@gailcalled I’m in Norway, just over the 63 degree latitude mark, but I live on a fjord, so it’s not as cold and snowy as you might think. For the first time living here in 8 years, I will have a garden to tend this spring. I’m on a HUGE learning curve as to what needs to be started indoors and when and when it can be planted out. The neighbours and I share some outdoor gardening area and she’s not very interested in gardening, so I’m trying to lead the way. Between us, we have two compost bins, but I don’t think either have been used or turned in years.

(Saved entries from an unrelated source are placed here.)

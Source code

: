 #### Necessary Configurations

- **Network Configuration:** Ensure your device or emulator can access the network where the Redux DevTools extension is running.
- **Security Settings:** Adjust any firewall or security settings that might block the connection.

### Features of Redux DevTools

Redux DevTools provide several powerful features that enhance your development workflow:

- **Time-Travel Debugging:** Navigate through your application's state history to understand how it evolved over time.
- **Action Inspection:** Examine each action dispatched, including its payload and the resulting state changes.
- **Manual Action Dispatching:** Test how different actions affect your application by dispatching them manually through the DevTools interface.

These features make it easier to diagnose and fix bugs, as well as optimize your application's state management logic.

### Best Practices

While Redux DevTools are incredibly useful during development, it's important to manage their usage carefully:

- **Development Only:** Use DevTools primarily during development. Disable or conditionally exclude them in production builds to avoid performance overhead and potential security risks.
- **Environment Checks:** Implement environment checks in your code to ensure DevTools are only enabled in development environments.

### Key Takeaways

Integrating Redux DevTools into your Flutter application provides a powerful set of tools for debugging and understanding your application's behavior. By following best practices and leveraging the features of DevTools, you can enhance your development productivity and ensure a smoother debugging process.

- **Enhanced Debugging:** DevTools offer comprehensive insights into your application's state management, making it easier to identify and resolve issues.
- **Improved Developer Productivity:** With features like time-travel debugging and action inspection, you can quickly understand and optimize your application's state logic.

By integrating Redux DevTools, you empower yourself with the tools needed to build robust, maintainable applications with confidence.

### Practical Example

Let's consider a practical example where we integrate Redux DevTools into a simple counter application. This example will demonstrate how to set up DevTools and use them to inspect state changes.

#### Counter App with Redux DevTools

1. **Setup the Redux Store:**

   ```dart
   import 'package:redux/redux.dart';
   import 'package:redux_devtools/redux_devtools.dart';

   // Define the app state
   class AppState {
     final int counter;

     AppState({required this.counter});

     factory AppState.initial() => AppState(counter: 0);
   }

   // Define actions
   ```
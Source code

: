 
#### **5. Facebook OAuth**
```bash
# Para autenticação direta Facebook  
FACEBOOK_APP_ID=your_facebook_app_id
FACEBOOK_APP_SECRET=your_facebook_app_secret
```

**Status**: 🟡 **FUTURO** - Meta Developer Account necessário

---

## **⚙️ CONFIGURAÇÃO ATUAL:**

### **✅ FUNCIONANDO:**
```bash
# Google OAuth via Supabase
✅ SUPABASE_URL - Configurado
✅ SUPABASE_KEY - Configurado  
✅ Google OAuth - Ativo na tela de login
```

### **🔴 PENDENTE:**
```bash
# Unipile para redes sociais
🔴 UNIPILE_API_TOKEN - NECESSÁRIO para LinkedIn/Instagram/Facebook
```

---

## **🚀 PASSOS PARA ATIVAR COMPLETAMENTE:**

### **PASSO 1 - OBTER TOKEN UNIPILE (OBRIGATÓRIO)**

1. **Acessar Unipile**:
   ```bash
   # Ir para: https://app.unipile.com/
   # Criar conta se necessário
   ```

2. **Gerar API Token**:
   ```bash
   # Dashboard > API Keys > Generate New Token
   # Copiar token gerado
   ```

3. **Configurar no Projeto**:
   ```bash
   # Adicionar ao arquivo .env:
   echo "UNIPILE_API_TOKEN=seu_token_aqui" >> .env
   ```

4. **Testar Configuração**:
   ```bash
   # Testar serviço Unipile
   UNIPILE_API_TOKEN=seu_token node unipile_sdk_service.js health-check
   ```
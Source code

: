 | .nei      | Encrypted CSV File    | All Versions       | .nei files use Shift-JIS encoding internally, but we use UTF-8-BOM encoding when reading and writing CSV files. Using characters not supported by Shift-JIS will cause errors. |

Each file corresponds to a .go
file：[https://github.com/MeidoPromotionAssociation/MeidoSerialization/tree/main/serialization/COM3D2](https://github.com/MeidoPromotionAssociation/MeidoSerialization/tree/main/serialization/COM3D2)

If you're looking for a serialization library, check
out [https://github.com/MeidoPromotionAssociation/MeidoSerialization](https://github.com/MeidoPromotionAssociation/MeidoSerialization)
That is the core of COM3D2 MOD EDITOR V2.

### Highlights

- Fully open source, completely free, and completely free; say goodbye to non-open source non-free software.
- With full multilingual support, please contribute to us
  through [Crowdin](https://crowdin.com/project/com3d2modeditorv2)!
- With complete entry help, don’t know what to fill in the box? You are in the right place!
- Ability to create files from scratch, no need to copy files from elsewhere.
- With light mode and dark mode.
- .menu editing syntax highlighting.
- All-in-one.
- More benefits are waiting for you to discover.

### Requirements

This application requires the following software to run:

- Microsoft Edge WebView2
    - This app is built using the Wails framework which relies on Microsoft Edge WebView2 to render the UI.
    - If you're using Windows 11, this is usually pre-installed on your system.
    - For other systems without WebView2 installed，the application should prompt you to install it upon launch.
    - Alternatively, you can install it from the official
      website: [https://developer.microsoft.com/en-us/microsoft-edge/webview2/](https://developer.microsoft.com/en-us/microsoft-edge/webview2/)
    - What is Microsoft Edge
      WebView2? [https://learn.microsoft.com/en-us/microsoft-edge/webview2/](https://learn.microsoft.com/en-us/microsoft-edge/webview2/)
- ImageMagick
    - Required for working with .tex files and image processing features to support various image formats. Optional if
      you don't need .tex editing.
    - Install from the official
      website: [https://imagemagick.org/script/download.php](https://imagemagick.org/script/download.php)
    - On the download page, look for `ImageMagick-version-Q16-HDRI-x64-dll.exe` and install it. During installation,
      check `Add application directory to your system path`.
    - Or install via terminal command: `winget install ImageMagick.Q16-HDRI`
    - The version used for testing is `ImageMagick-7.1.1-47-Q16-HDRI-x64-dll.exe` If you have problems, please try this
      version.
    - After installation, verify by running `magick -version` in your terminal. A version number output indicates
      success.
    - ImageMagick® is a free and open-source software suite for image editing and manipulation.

The soil here is rocky clay too.
Once again, I will be learning something new and doing it in high heels and backwards. (my metaphor, borrowed from what Ginger Rodgers did for Fred Astaire, for trying to learn new things by reading and listening in my ‘second language’.)
@pallen123 What @SmashTheState said is quite true and what I was trying to refer to when I said ‘funky hybrid’. Some species of fruit and veg are ‘single generation’ plants, bred so that their seeds can’t be propagated because the seed sellers don’t want ‘free food’ on the market when they can genetically engineer the hell out of botanicals and charge a fortune to keep the farmers dependant on them. Monsanto is probably the largest most evil company behind this. It makes for spine chilling reading. Something out of a futuristic sci fi novel, but even scarier, because it’s true.
Thank goodness the government here in Norway has set aside a huge lab and storage facility on Svalbard to collect and preserve seeds. They’re not kidding around.